→ TASK TO COMPLETE
Copy out, from the entries below, each line that holds the string "definitions".

→ RECORDS SUPPLIED
══════════════════════════════

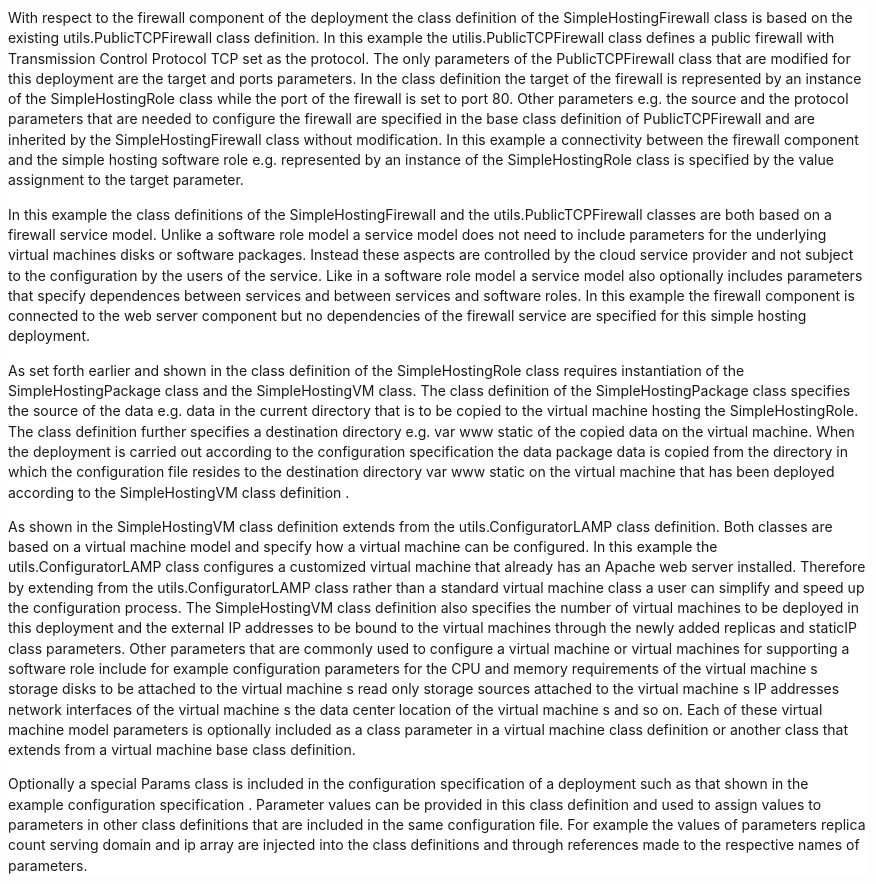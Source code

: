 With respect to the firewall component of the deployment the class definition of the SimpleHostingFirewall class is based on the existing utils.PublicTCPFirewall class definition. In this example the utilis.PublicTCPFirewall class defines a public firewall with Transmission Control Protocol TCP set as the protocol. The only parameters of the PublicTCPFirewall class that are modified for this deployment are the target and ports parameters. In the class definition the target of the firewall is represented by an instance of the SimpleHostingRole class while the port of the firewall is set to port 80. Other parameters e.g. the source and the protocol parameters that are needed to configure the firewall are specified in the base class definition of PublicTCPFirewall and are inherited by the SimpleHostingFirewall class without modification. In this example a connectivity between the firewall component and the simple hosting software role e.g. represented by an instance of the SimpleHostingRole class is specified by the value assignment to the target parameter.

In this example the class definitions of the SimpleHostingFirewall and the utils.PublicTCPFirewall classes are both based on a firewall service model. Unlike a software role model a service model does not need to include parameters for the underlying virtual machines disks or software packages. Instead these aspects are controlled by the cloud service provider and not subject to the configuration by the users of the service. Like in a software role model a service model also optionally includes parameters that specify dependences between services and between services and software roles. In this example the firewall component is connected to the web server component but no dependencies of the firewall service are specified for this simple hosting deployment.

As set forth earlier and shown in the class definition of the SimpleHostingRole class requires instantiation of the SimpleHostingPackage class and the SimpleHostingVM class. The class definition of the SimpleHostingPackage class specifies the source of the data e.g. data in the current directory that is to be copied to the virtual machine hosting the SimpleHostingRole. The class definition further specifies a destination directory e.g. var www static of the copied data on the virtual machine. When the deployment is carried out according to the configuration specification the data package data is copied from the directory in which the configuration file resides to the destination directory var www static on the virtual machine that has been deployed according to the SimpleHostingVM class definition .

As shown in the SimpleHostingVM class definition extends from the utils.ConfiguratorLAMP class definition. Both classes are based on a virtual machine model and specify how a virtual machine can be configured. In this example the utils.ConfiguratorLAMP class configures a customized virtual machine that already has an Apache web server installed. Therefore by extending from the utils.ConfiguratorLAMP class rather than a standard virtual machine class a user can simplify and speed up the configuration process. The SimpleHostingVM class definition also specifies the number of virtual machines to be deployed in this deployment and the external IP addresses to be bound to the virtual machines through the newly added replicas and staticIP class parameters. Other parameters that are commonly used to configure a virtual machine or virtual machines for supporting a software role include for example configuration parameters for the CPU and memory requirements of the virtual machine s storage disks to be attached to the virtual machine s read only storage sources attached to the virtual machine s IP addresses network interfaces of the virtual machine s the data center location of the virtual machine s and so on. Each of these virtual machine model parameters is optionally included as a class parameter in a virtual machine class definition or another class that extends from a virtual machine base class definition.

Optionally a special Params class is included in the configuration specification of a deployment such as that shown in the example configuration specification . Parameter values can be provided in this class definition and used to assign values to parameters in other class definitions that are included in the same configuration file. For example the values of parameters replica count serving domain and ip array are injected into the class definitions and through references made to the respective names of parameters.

══════════════════════════════

→ ANSWER BOX
In this example the class definitions of the SimpleHostingFirewall and the utils.PublicTCPFirewall classes are both based on a firewall service model. Unlike a software role model a service model does not need to include parameters for the underlying virtual machines disks or software packages. Instead these aspects are controlled by the cloud service provider and not subject to the configuration by the users of the service. Like in a software role model a service model also optionally includes parameters that specify dependences between services and between services and software roles. In this example the firewall component is connected to the web server component but no dependencies of the firewall service are specified for this simple hosting deployment.
Optionally a special Params class is included in the configuration specification of a deployment such as that shown in the example configuration specification . Parameter values can be provided in this class definition and used to assign values to parameters in other class definitions that are included in the same configuration file. For example the values of parameters replica count serving domain and ip array are injected into the class definitions and through references made to the respective names of parameters.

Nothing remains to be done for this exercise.